*** Opening of Task inputs ***

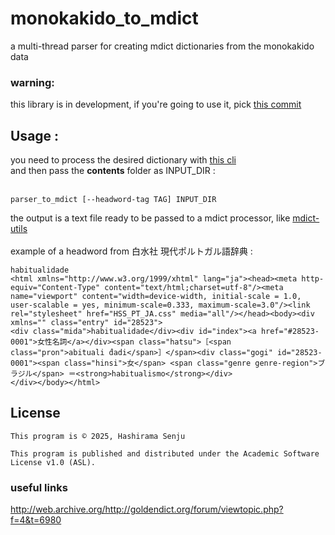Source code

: # monokakido_to_mdict
a multi-thread parser for creating mdict dictionaries from the monokakido data

### warning:
this library is in development, if you're going to use it, pick [this commit](https://github.com/KonstantinDjairo/monokakido_to_mdict/tree/da3c4fe685641acf29f52cdb10639e429b75b0ad)

## Usage :
you need to process the desired dictionary with [this cli](https://git.ajattix.org/hashirama/mkd-utils)\
and then pass the **contents** folder as INPUT_DIR : <br></br>
```shell
parser_to_mdict [--headword-tag TAG] INPUT_DIR
```
the output is a text file ready to be passed to a mdict processor, like [mdict-utils](https://github.com/liuyug/mdict-utils) <br></br>
example of a headword from 白水社 現代ポルトガル語辞典 :
```
habitualidade
<html xmlns="http://www.w3.org/1999/xhtml" lang="ja"><head><meta http-equiv="Content-Type" content="text/html;charset=utf-8"/><meta name="viewport" content="width=device-width, initial-scale = 1.0, user-scalable = yes, minimum-scale=0.333, maximum-scale=3.0"/><link rel="stylesheet" href="HSS_PT_JA.css" media="all"/></head><body><div xmlns="" class="entry" id="28523">
<div class="mida">habitualidade</div><div id="index"><a href="#28523-0001">女性名詞</a></div><span class="hatsu">［<span class="pron">abituali ́dadi</span>］</span><div class="gogi" id="28523-0001"><span class="hinsi">女</span> <span class="genre genre-region">ブラジル</span> ＝<strong>habitualismo</strong></div>
</div></body></html>
```

## License
```
This program is © 2025, Hashirama Senju 

This program is published and distributed under the Academic Software License v1.0 (ASL).
```


### useful links
http://web.archive.org/http://goldendict.org/forum/viewtopic.php?f=4&t=6980
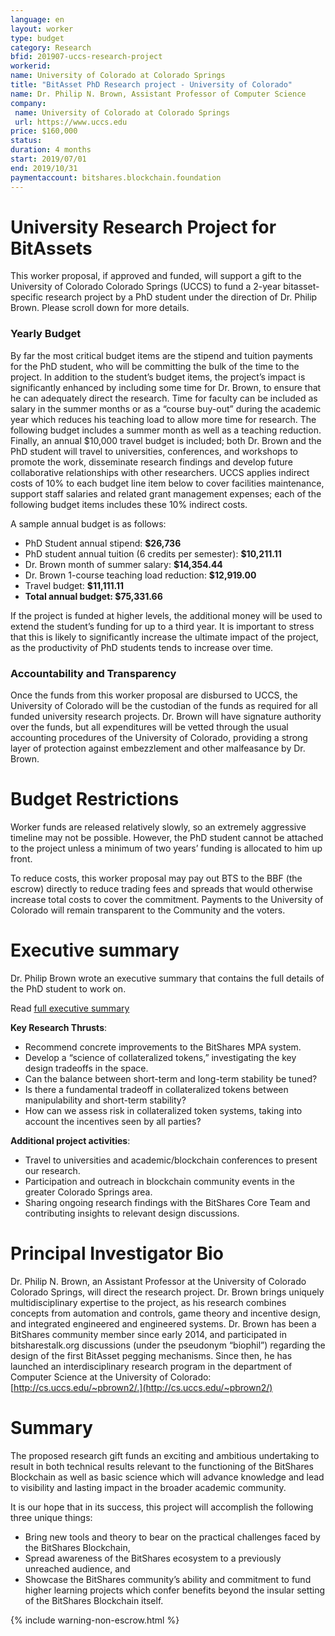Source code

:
 ```yaml
---
language: en
layout: worker
type: budget
category: Research
bfid: 201907-uccs-research-project
workerid:
name: University of Colorado at Colorado Springs
title: "BitAsset PhD Research project - University of Colorado"
name: Dr. Philip N. Brown, Assistant Professor of Computer Science
company:
 name: University of Colorado at Colorado Springs
 url: https://www.uccs.edu
price: $160,000
status:
duration: 4 months
start: 2019/07/01
end: 2019/10/31
paymentaccount: bitshares.blockchain.foundation
---
```


# University Research Project for BitAssets

This worker proposal, if approved and funded, will support a gift to the University of Colorado Colorado Springs (UCCS) to fund a 2-year bitasset-specific research project by a PhD student under the direction of Dr. Philip Brown. Please scroll down for more details.

### Yearly Budget

By far the most critical budget items are the stipend and tuition payments for the PhD student, who will be committing the bulk of the time to the project. In addition to the student’s budget items, the project’s impact is significantly enhanced by including some time for Dr. Brown, to ensure that he can adequately direct the research. Time for faculty can be included as salary in the summer months or as a “course buy-out” during the academic year which reduces his teaching load to allow more time for research. The following budget includes a summer month as well as a teaching reduction. Finally, an annual $10,000 travel budget is included; both Dr. Brown and the PhD student will travel to universities, conferences, and workshops to promote the work, disseminate research findings and develop future collaborative relationships with other researchers. UCCS applies indirect costs of 10% to each budget line item below to cover facilities maintenance, support staff salaries and related grant management expenses; each of the following budget items includes these 10% indirect costs.

 A sample annual budget is as follows:
  * PhD Student annual stipend: **$26,736**
  * PhD student annual tuition (6 credits per semester): **$10,211.11**
  * Dr. Brown month of summer salary: **$14,354.44**
  * Dr. Brown 1-course teaching load reduction: **$12,919.00**
  * Travel budget: **$11,111.11**
  * **Total annual budget:  $75,331.66**

If the project is funded at higher levels, the additional money will be used to extend the student’s funding for up to a third year. It is important to stress that this is likely to significantly increase the ultimate impact of the project, as the productivity of PhD students tends to increase over time.

### Accountability and Transparency

Once the funds from this worker proposal are disbursed to UCCS, the University of Colorado will be the custodian of the funds as required for all funded university research projects. Dr. Brown will have signature authority over the funds, but all expenditures will be vetted through the usual accounting procedures of the University of Colorado, providing a strong layer of protection against embezzlement and other malfeasance by Dr. Brown. 

# Budget Restrictions

Worker funds are released relatively slowly, so an extremely aggressive timeline may not be possible. However, the PhD student cannot be attached to the project unless a minimum of two years’ funding is allocated to him up front.


To reduce costs, this worker proposal may pay out BTS to the BBF (the escrow) directly to reduce trading fees and spreads that would otherwise increase total costs to cover the commitment. Payments to the University of Colorado will remain transparent to the Community and the voters.

# Executive summary

Dr. Philip Brown wrote an executive summary that contains the full details of the PhD student to work on.

Read [full executive summary](http://cs.uccs.edu/~pbrown2/files/BTS_executive_summary.pdf)

**Key Research Thrusts**:
* Recommend concrete improvements to the BitShares MPA system.
* Develop a “science of collateralized tokens,” investigating the key design tradeoffs in the space.
* Can the balance between short-term and long-term stability be tuned?
* Is there a fundamental tradeoff in collateralized tokens between manipulability and short-term stability?
* How can we assess risk in collateralized token systems, taking into account the incentives seen by all parties?

**Additional project activities**:
* Travel to universities and academic/blockchain conferences to present our research.
* Participation and outreach in blockchain community events in the greater Colorado Springs area.
* Sharing ongoing research findings with the BitShares Core Team and contributing insights to relevant design discussions.

# Principal Investigator Bio

Dr. Philip N. Brown, an Assistant Professor at the University of Colorado Colorado Springs, will direct the research project. Dr. Brown brings uniquely multidisciplinary expertise to the project, as his research combines concepts from automation and controls, game theory and incentive design, and integrated engineered and engineered systems. Dr. Brown has been a BitShares community member since early 2014, and participated in bitsharestalk.org discussions (under the pseudonym “biophil”) regarding the design of the first BitAsset pegging mechanisms. Since then, he has launched an interdisciplinary research program in the department of Computer Science at the University of Colorado: [http://cs.uccs.edu/~pbrown2/.](http://cs.uccs.edu/~pbrown2/)

# Summary

The proposed research gift funds an exciting and ambitious undertaking to result in both technical results relevant to the functioning of the BitShares Blockchain as well as basic science which will advance knowledge and lead to visibility and lasting impact in the broader academic community.

It is our hope that in its success, this project will accomplish the following three unique things:

* Bring new tools and theory to bear on the practical challenges faced by the BitShares Blockchain,
* Spread awareness of the BitShares ecosystem to a previously unreached audience, and
* Showcase the BitShares community’s ability and commitment to fund higher learning projects which confer benefits beyond the insular setting of the BitShares Blockchain itself.

{% include warning-non-escrow.html %}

*** Close of Task inputs ***

**Task goal:** Every line of the listing that holds "minimum" should be found and copied.

**Exercise result:**
<html xmlns="http://www.w3.org/1999/xhtml" lang="ja"><head><meta http-equiv="Content-Type" content="text/html;charset=utf-8"/><meta name="viewport" content="width=device-width, initial-scale = 1.0, user-scalable = yes, minimum-scale=0.333, maximum-scale=3.0"/><link rel="stylesheet" href="HSS_PT_JA.css" media="all"/></head><body><div xmlns="" class="entry" id="28523">
Worker funds are released relatively slowly, so an extremely aggressive timeline may not be possible. However, the PhD student cannot be attached to the project unless a minimum of two years’ funding is allocated to him up front.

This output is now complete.